C&C Player Date Drumset
Player Date Drumset
by Michael Dawson
One of the more impressive offerings we heard at this year’s winter NAMM show was the Player Date drumset from C&C, which is based in Gladstone, Missouri. These unassuming drums feature a classic single-lug design with long tension rods, and they’re finished in a subtle yet gorgeous honey lacquer. The bass drum has dark-finish wood hoops with white marine pearl inlays. Player Date shells are made with seven plies of luan mahogany and feature rounded vintage-style bearing edges.
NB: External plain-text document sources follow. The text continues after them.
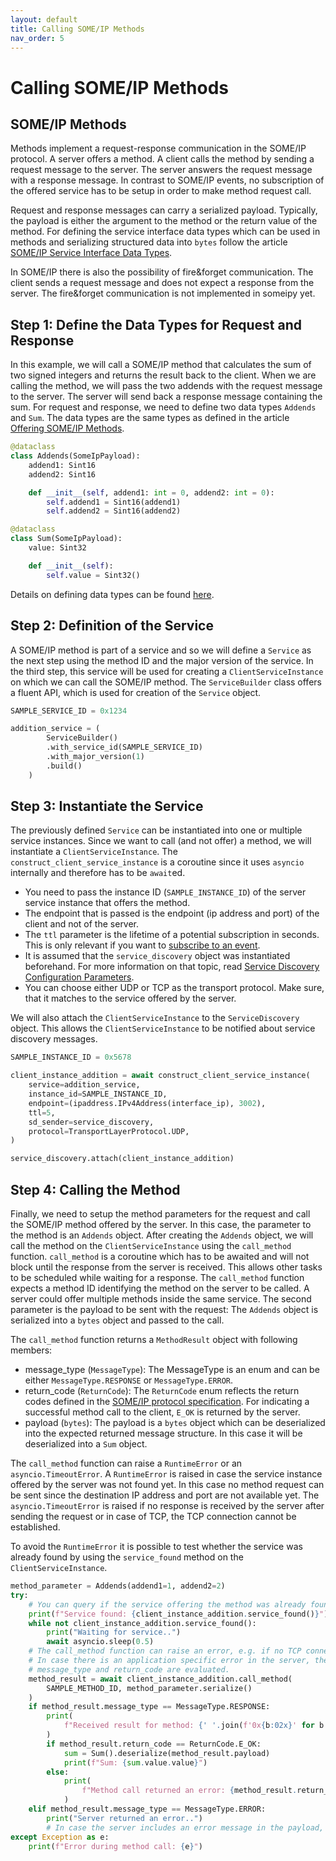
 ```yaml
---
layout: default
title: Calling SOME/IP Methods
nav_order: 5
---
```


<style type="text/css">
pre > code.language-mermaid {
    display: flex;
    justify-content: center;
    align-items: center;
}

p:has(img) {
    display: flex;
    justify-content: center;
    align-items: center;
}
</style>

# Calling SOME/IP Methods
## SOME/IP Methods

Methods implement a request-response communication in the SOME/IP protocol. A server offers a method. A client calls the method by sending a request message to the server. The server answers the request message with a response message. In contrast to SOME/IP events, no subscription of the offered service has to be setup in order to make method request call. 

Request and response messages can carry a serialized payload. Typically, the payload is either the argument to the method or the return value of the method. For defining the service interface data types which can be used in methods and serializing structured data into `bytes` follow the article [SOME/IP Service Interface Data Types](/someipy/service_interface.html).

In SOME/IP there is also the possibility of fire&forget communication. The client sends a request message and does not expect a response from the server. The fire&forget communication is not implemented in someipy yet.

## Step 1: Define the Data Types for Request and Response

In this example, we will call a SOME/IP method that calculates the sum of two signed integers and returns the result back to the client. When we are calling the method, we will pass the two addends with the request message to the server. The server will send back a response message containing the sum. For request and response, we need to define two data types `Addends` and `Sum`. The data types are the same types as defined in the article [Offering SOME/IP Methods](/someipy/offering_methods.html).

```python
@dataclass
class Addends(SomeIpPayload):
    addend1: Sint16
    addend2: Sint16

    def __init__(self, addend1: int = 0, addend2: int = 0):
        self.addend1 = Sint16(addend1)
        self.addend2 = Sint16(addend2)

@dataclass
class Sum(SomeIpPayload):
    value: Sint32

    def __init__(self):
        self.value = Sint32()
```

Details on defining data types can be found [here](/someipy/service_interface.html).

## Step 2: Definition of the Service

A SOME/IP method is part of a service and so we will define a `Service` as the next step using the method ID and the major version of the service. In the third step, this service will be used for creating a `ClientServiceInstance` on which we can call the SOME/IP method. The `ServiceBuilder` class offers a fluent API, which is used for creation of the `Service` object.

```python
SAMPLE_SERVICE_ID = 0x1234

addition_service = (
        ServiceBuilder()
        .with_service_id(SAMPLE_SERVICE_ID)
        .with_major_version(1)
        .build()
    )
```

## Step 3: Instantiate the Service

The previously defined `Service` can be instantiated into one or multiple service instances. Since we want to call (and not offer) a method, we will instantiate a `ClientServiceInstance`.
The `construct_client_service_instance` is a coroutine since it uses `asyncio` internally and therefore has to be `await`ed.

- You need to pass the instance ID (`SAMPLE_INSTANCE_ID`) of the server service instance that offers the method.
- The endpoint that is passed is the endpoint (ip address and port) of the client and not of the server.
- The `ttl` parameter is the lifetime of a potential subscription in seconds. This is only relevant if you want to [subscribe to an event](someipy/subscribing_events.html).
- It is assumed that the `service_discovery` object was instantiated beforehand. For more information on that topic, read [Service Discovery Configuration Parameters](/someipy/service_discovery.html).
- You can choose either UDP or TCP as the transport protocol. Make sure, that it matches to the service offered by the server.

We will also attach the `ClientServiceInstance` to the `ServiceDiscovery` object. This allows the `ClientServiceInstance` to be notified about service discovery messages.

```python
SAMPLE_INSTANCE_ID = 0x5678

client_instance_addition = await construct_client_service_instance(
    service=addition_service,
    instance_id=SAMPLE_INSTANCE_ID,
    endpoint=(ipaddress.IPv4Address(interface_ip), 3002),
    ttl=5,
    sd_sender=service_discovery,
    protocol=TransportLayerProtocol.UDP,
)

service_discovery.attach(client_instance_addition)
```

## Step 4: Calling the Method

Finally, we need to setup the method parameters for the request and call the SOME/IP method offered by the server. In this case, the parameter to the method is an `Addends` object. After creating the `Addends` object, we will call the method on the `ClientServiceInstance` using the `call_method` function. `call_method` is a coroutine which has to be awaited and will not block until the response from the server is received. This allows other tasks to be scheduled while waiting for a response. The `call_method` function expects a method ID identifying the method on the server to be called. A server could offer multiple methods inside the same service. The second parameter is the payload to be sent with the request: The `Addends` object is serialized into a `bytes` object and passed to the call.

The `call_method` function returns a `MethodResult` object with following members:

- message_type (`MessageType`): The MessageType is an enum and can be either `MessageType.RESPONSE` or `MessageType.ERROR`.
- return_code (`ReturnCode`): The `ReturnCode` enum reflects the return codes defined in the [SOME/IP protocol specification](https://www.autosar.org/fileadmin/standards/R22-11/FO/AUTOSAR_PRS_SOMEIPProtocol.pdf). For indicating a successful method call to the client, `E_OK` is returned by the server.
- payload (`bytes`): The payload is a `bytes` object which can be deserialized into the expected returned message structure. In this case it will be deserialized into a `Sum` object.

The `call_method` function can raise a `RuntimeError` or an `asyncio.TimeoutError`. A `RuntimeError` is raised in case the service instance offered by the server was not found yet. In this case no method request can be sent since the destination IP address and port are not available yet. The `asyncio.TimeoutError` is raised if no response is received by the server after sending the request or in case of TCP, the TCP connection cannot be established.

To avoid the `RuntimeError` it is possible to test whether the service was already found by using the `service_found` method on the `ClientServiceInstance`.

```python
method_parameter = Addends(addend1=1, addend2=2)
try:
    # You can query if the service offering the method was already found via SOME/IP service discovery
    print(f"Service found: {client_instance_addition.service_found()}")
    while not client_instance_addition.service_found():
        print("Waiting for service..")
        await asyncio.sleep(0.5)
    # The call_method function can raise an error, e.g. if no TCP connection to the server can be established
    # In case there is an application specific error in the server, the server still returns a response and the
    # message_type and return_code are evaluated.
    method_result = await client_instance_addition.call_method(
        SAMPLE_METHOD_ID, method_parameter.serialize()
    )
    if method_result.message_type == MessageType.RESPONSE:
        print(
            f"Received result for method: {' '.join(f'0x{b:02x}' for b in method_result.payload)}"
        )
        if method_result.return_code == ReturnCode.E_OK:
            sum = Sum().deserialize(method_result.payload)
            print(f"Sum: {sum.value.value}")
        else:
            print(
                f"Method call returned an error: {method_result.return_code}"
            )
    elif method_result.message_type == MessageType.ERROR:
        print("Server returned an error..")
        # In case the server includes an error message in the payload, it can be deserialized and printed
except Exception as e:
    print(f"Error during method call: {e}")
```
The four-piece shell pack we received is the Big Beat configuration, which consists of a 14×22 eight-lug bass drum, a 9×13 six-lug rack tom (with no mounting hardware), a 16×16 eight-lug floor tom, and a 6 1/2×14 matching eight-lug snare. (A smaller Be-Bop configuration is also available.) The Big Beat setup, in a lacquer finish, retails for $1,745 with the matching snare or $1,337 without the snare.
The decision to use luan mahogany, a soft wood that gets a bad rap in drum manufacturing because cheap versions of it are often found in low-quality import kits, stems back to conversations between C&C’s Jake and Bill Cardwell and the top touring/studio drummer Joey Waronker. Waronker, who’s a genius at getting amazingly fat tones and is also a rabid collector of vintage drums, has long been an advocate of luan. He convinced C&C to make him a luan kit, and the surprising results led to the development of the Player Date series. “We went the extra mile to get the highest-quality luan we could find,” Jake Cardwell says. “We’re in the midst of changing the connotation that luan is just meant for cheap drums. It’s one of the most musical woods we’ve worked with.”
The first thing we noticed when we pulled the rack tom out of the box and gave it a quick hit was how amazingly mellow and warm it sounded. The attack on these drums, especially the rack tom, was very round, while the sustain was fat and the decay quick. The combined tone was very meaty and pre-compressed sounding. The floor tom was more reverberant, and it reminded me a bit of a timpani—especially when played at higher tunings.